** TASK ITEM **
Copy out the entries below exactly as they stand, but only from the line containing "#### Mobile Screenshot" through the line containing "## Foto C Plano".

** Plain-text document sources **
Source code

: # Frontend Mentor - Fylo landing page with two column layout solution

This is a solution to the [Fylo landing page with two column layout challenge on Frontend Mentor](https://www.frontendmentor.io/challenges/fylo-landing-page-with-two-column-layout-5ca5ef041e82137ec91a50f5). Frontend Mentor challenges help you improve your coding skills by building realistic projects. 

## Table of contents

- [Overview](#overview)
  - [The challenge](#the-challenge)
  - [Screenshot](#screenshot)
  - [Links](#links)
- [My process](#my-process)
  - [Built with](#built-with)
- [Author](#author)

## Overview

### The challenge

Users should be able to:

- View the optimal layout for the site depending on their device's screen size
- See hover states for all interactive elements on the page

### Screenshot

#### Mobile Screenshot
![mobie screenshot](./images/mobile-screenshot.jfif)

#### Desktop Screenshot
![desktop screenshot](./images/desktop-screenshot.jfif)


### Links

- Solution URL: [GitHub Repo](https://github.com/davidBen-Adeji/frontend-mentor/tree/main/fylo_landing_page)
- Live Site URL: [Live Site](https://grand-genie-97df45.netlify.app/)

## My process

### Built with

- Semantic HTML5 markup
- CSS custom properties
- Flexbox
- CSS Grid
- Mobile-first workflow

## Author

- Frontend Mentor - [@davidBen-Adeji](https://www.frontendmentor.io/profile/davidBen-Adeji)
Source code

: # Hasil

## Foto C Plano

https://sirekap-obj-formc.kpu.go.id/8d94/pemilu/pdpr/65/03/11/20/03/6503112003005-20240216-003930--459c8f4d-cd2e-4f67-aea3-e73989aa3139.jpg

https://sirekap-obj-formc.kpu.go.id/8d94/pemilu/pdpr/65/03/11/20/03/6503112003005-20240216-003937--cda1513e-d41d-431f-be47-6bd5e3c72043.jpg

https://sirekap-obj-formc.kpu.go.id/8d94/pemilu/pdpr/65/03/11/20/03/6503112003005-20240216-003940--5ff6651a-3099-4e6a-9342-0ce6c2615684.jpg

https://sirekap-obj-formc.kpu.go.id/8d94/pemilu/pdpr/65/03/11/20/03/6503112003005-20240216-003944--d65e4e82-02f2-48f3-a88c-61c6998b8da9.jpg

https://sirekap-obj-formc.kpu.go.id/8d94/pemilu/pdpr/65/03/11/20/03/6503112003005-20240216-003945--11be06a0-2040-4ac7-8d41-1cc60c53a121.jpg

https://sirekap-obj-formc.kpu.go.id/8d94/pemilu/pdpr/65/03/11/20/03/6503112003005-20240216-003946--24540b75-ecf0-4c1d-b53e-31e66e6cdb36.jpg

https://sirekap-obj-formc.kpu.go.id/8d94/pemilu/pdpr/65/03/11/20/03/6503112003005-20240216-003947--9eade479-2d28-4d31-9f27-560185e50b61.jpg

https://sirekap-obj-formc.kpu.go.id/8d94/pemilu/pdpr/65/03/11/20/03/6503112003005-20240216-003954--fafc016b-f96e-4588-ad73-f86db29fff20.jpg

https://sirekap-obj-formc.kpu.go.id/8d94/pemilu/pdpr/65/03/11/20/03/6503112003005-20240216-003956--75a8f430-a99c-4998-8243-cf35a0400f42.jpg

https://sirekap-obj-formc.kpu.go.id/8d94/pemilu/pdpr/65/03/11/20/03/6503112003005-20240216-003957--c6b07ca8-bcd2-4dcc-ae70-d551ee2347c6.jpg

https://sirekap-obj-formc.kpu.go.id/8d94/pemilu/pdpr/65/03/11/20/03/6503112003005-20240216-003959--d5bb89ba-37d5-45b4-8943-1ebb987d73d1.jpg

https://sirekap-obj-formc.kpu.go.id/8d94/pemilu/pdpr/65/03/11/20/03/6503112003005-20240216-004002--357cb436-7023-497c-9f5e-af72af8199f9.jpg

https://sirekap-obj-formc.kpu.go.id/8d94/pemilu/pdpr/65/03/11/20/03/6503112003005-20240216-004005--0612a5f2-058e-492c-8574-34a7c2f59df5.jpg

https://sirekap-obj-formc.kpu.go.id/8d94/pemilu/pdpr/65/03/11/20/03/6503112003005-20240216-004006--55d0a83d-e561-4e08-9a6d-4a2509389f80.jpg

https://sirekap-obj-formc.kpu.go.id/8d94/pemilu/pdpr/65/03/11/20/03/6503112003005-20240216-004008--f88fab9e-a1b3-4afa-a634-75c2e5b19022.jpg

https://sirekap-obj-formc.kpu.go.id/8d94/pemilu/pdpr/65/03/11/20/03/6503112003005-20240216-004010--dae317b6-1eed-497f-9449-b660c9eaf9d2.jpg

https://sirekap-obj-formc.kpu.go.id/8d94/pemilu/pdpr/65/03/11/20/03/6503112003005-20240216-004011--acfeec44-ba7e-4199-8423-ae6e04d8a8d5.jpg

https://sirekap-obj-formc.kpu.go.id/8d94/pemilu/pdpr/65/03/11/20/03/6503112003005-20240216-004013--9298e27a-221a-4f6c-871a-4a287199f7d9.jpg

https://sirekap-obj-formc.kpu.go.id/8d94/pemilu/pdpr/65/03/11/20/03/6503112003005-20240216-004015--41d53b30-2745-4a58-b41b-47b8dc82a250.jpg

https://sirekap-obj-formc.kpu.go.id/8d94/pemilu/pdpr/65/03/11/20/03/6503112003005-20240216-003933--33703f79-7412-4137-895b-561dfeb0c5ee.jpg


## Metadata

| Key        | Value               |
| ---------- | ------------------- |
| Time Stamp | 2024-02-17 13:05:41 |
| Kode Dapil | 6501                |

** ANSWER TO THIS PROBLEM **
#### Mobile Screenshot
![mobie screenshot](./images/mobile-screenshot.jfif)

#### Desktop Screenshot
![desktop screenshot](./images/desktop-screenshot.jfif)


### Links

- Solution URL: [GitHub Repo](https://github.com/davidBen-Adeji/frontend-mentor/tree/main/fylo_landing_page)
- Live Site URL: [Live Site](https://grand-genie-97df45.netlify.app/)

## My process

### Built with

- Semantic HTML5 markup
- CSS custom properties
- Flexbox
- CSS Grid
- Mobile-first workflow

## Author

- Frontend Mentor - [@davidBen-Adeji](https://www.frontendmentor.io/profile/davidBen-Adeji)
Source code

: # Hasil

## Foto C Plano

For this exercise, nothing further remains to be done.